__TASK TO CARRY OUT__:
The answer is the set of lines that include "also", copied from the data below.

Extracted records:

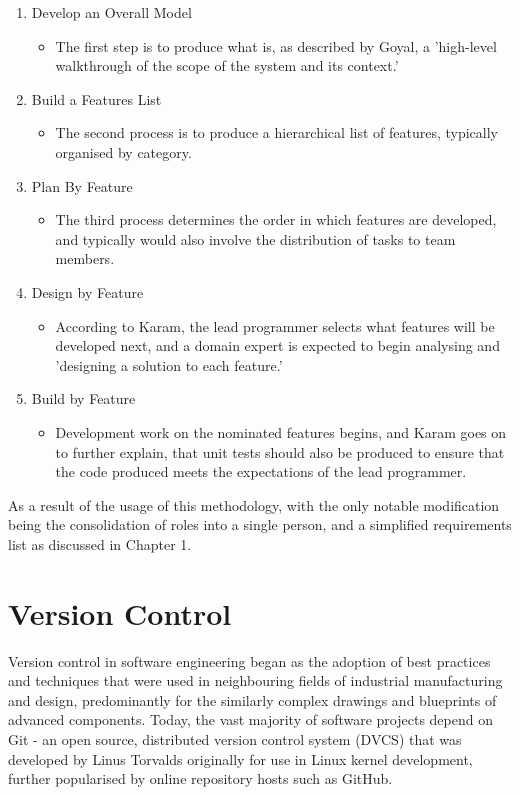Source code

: \begin{enumerate}
    \item Develop an Overall Model
    \begin{itemize}
        \item The first step is to produce what is, as described by Goyal, a 'high-level walkthrough of the scope of the system and its context.' \cite{Goyal1}
    \end{itemize}
    \item Build a Features List
    \begin{itemize}
        \item The second process is to produce a hierarchical list of features, typically organised by category. \cite{Goyal1}
    \end{itemize}
    \item Plan By Feature
    \begin{itemize}
        \item The third process determines the order in which features are developed, and typically would also involve the distribution of tasks to team members. \cite{Goyal1}
    \end{itemize}
    \item Design by Feature
    \begin{itemize}
        \item According to Karam, the lead programmer selects what features will be developed next, and a domain expert is expected to begin analysing and 'designing a solution to each feature.' \cite{Karam1}
    \end{itemize}
    \item Build by Feature
    \begin{itemize}
        \item Development work on the nominated features begins, and Karam goes on to further explain, that unit tests should also be produced to ensure that the code produced meets the expectations of the lead programmer. \cite{Karam1}
    \end{itemize}
\end{enumerate}

As a result of the usage of this methodology, with the only notable modification being the consolidation of roles into a single person, and a simplified requirements list as discussed in Chapter 1.

\section{Version Control}
Version control in software engineering began as the adoption of best practices and techniques that were used in neighbouring fields of industrial manufacturing and design, predominantly for the similarly complex drawings and blueprints of advanced components. \cite{Carstensen1} Today, the vast majority of software projects depend on Git - an open source, distributed version control system (DVCS) that was developed by Linus Torvalds originally for use in Linux kernel development, further popularised by online repository hosts such as GitHub. \cite{LinuxFoundation1}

__SOLUTION FOR THIS TASK__:
        \item The third process determines the order in which features are developed, and typically would also involve the distribution of tasks to team members. \cite{Goyal1}
        \item Development work on the nominated features begins, and Karam goes on to further explain, that unit tests should also be produced to ensure that the code produced meets the expectations of the lead programmer. \cite{Karam1}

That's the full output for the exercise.